Dataset extract Block Start
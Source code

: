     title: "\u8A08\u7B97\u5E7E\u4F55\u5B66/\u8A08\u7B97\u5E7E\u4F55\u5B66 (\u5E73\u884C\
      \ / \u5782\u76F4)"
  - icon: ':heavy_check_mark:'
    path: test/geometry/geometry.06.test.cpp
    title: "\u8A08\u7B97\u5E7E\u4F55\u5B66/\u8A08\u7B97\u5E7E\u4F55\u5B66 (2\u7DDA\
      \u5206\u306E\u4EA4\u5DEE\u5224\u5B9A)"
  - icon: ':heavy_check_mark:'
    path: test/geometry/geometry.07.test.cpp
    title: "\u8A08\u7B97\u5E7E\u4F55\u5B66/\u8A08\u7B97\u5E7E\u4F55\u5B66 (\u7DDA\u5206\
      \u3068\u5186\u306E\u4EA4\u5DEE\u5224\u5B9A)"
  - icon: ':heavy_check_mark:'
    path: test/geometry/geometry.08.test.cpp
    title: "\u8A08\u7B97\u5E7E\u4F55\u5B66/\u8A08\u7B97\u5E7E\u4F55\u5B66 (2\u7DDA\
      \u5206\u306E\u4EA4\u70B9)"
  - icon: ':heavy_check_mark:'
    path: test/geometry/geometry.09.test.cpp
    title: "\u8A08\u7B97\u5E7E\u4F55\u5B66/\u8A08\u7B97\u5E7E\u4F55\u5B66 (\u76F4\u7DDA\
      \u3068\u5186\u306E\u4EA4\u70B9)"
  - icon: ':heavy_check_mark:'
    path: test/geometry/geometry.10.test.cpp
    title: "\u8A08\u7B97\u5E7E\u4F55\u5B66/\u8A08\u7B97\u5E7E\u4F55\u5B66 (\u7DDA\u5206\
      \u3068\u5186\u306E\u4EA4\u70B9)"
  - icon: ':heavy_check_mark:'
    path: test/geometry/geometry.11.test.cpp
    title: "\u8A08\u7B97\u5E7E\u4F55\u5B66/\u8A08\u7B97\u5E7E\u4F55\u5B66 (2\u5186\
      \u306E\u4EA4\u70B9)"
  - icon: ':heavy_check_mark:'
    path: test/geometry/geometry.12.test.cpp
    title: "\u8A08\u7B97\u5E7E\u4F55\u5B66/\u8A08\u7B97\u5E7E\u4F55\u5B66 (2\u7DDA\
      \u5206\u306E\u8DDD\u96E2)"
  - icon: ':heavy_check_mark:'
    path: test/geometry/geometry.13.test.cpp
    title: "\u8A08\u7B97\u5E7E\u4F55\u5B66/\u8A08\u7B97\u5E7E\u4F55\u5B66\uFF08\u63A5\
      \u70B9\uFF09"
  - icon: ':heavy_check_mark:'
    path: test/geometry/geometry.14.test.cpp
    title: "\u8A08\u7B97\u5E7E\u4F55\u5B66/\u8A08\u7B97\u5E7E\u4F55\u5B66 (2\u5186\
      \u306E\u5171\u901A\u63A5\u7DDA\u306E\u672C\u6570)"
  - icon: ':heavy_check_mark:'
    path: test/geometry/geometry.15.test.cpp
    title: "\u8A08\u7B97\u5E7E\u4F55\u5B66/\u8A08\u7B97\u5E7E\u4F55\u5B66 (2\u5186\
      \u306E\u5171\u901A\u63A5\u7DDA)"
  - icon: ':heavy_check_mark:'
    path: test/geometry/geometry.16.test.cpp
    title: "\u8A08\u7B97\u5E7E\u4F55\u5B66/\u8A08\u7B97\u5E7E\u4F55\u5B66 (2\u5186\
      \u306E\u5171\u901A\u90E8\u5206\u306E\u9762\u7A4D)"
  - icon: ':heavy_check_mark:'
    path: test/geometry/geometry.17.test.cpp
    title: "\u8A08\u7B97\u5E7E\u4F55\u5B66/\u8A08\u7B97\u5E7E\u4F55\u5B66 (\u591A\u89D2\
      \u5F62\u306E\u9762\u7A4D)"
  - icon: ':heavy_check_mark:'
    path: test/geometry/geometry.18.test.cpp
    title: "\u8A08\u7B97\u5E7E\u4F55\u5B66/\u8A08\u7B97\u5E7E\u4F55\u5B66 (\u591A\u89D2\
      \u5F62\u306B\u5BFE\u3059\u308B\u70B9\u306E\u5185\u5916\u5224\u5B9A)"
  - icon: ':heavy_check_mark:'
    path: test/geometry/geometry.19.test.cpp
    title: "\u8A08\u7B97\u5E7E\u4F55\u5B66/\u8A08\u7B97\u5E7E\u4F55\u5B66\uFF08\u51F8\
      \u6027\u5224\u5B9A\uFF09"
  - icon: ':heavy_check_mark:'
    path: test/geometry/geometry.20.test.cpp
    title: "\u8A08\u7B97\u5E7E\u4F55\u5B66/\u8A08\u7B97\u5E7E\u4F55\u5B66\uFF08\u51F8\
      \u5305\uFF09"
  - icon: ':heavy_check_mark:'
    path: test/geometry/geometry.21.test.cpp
Dataset extract Block End
Exercise goal: Each line of the listing must appear in the answer exactly as above.

Worked solution:
Source code

:     title: "\u8A08\u7B97\u5E7E\u4F55\u5B66/\u8A08\u7B97\u5E7E\u4F55\u5B66 (\u5E73\u884C\
      \ / \u5782\u76F4)"
  - icon: ':heavy_check_mark:'
    path: test/geometry/geometry.06.test.cpp
    title: "\u8A08\u7B97\u5E7E\u4F55\u5B66/\u8A08\u7B97\u5E7E\u4F55\u5B66 (2\u7DDA\
      \u5206\u306E\u4EA4\u5DEE\u5224\u5B9A)"
  - icon: ':heavy_check_mark:'
    path: test/geometry/geometry.07.test.cpp
    title: "\u8A08\u7B97\u5E7E\u4F55\u5B66/\u8A08\u7B97\u5E7E\u4F55\u5B66 (\u7DDA\u5206\
      \u3068\u5186\u306E\u4EA4\u5DEE\u5224\u5B9A)"
  - icon: ':heavy_check_mark:'
    path: test/geometry/geometry.08.test.cpp
    title: "\u8A08\u7B97\u5E7E\u4F55\u5B66/\u8A08\u7B97\u5E7E\u4F55\u5B66 (2\u7DDA\
      \u5206\u306E\u4EA4\u70B9)"
  - icon: ':heavy_check_mark:'
    path: test/geometry/geometry.09.test.cpp
    title: "\u8A08\u7B97\u5E7E\u4F55\u5B66/\u8A08\u7B97\u5E7E\u4F55\u5B66 (\u76F4\u7DDA\
      \u3068\u5186\u306E\u4EA4\u70B9)"
  - icon: ':heavy_check_mark:'
    path: test/geometry/geometry.10.test.cpp
    title: "\u8A08\u7B97\u5E7E\u4F55\u5B66/\u8A08\u7B97\u5E7E\u4F55\u5B66 (\u7DDA\u5206\
      \u3068\u5186\u306E\u4EA4\u70B9)"
  - icon: ':heavy_check_mark:'
    path: test/geometry/geometry.11.test.cpp
    title: "\u8A08\u7B97\u5E7E\u4F55\u5B66/\u8A08\u7B97\u5E7E\u4F55\u5B66 (2\u5186\
      \u306E\u4EA4\u70B9)"
  - icon: ':heavy_check_mark:'
    path: test/geometry/geometry.12.test.cpp
    title: "\u8A08\u7B97\u5E7E\u4F55\u5B66/\u8A08\u7B97\u5E7E\u4F55\u5B66 (2\u7DDA\
      \u5206\u306E\u8DDD\u96E2)"
  - icon: ':heavy_check_mark:'
    path: test/geometry/geometry.13.test.cpp
    title: "\u8A08\u7B97\u5E7E\u4F55\u5B66/\u8A08\u7B97\u5E7E\u4F55\u5B66\uFF08\u63A5\
      \u70B9\uFF09"
  - icon: ':heavy_check_mark:'
    path: test/geometry/geometry.14.test.cpp
    title: "\u8A08\u7B97\u5E7E\u4F55\u5B66/\u8A08\u7B97\u5E7E\u4F55\u5B66 (2\u5186\
      \u306E\u5171\u901A\u63A5\u7DDA\u306E\u672C\u6570)"
  - icon: ':heavy_check_mark:'
    path: test/geometry/geometry.15.test.cpp
    title: "\u8A08\u7B97\u5E7E\u4F55\u5B66/\u8A08\u7B97\u5E7E\u4F55\u5B66 (2\u5186\
      \u306E\u5171\u901A\u63A5\u7DDA)"
  - icon: ':heavy_check_mark:'
    path: test/geometry/geometry.16.test.cpp
    title: "\u8A08\u7B97\u5E7E\u4F55\u5B66/\u8A08\u7B97\u5E7E\u4F55\u5B66 (2\u5186\
      \u306E\u5171\u901A\u90E8\u5206\u306E\u9762\u7A4D)"
  - icon: ':heavy_check_mark:'
    path: test/geometry/geometry.17.test.cpp
    title: "\u8A08\u7B97\u5E7E\u4F55\u5B66/\u8A08\u7B97\u5E7E\u4F55\u5B66 (\u591A\u89D2\
      \u5F62\u306E\u9762\u7A4D)"
  - icon: ':heavy_check_mark:'
    path: test/geometry/geometry.18.test.cpp
    title: "\u8A08\u7B97\u5E7E\u4F55\u5B66/\u8A08\u7B97\u5E7E\u4F55\u5B66 (\u591A\u89D2\
      \u5F62\u306B\u5BFE\u3059\u308B\u70B9\u306E\u5185\u5916\u5224\u5B9A)"
  - icon: ':heavy_check_mark:'
    path: test/geometry/geometry.19.test.cpp
    title: "\u8A08\u7B97\u5E7E\u4F55\u5B66/\u8A08\u7B97\u5E7E\u4F55\u5B66\uFF08\u51F8\
      \u6027\u5224\u5B9A\uFF09"
  - icon: ':heavy_check_mark:'
    path: test/geometry/geometry.20.test.cpp
    title: "\u8A08\u7B97\u5E7E\u4F55\u5B66/\u8A08\u7B97\u5E7E\u4F55\u5B66\uFF08\u51F8\
      \u5305\uFF09"
  - icon: ':heavy_check_mark:'
    path: test/geometry/geometry.21.test.cpp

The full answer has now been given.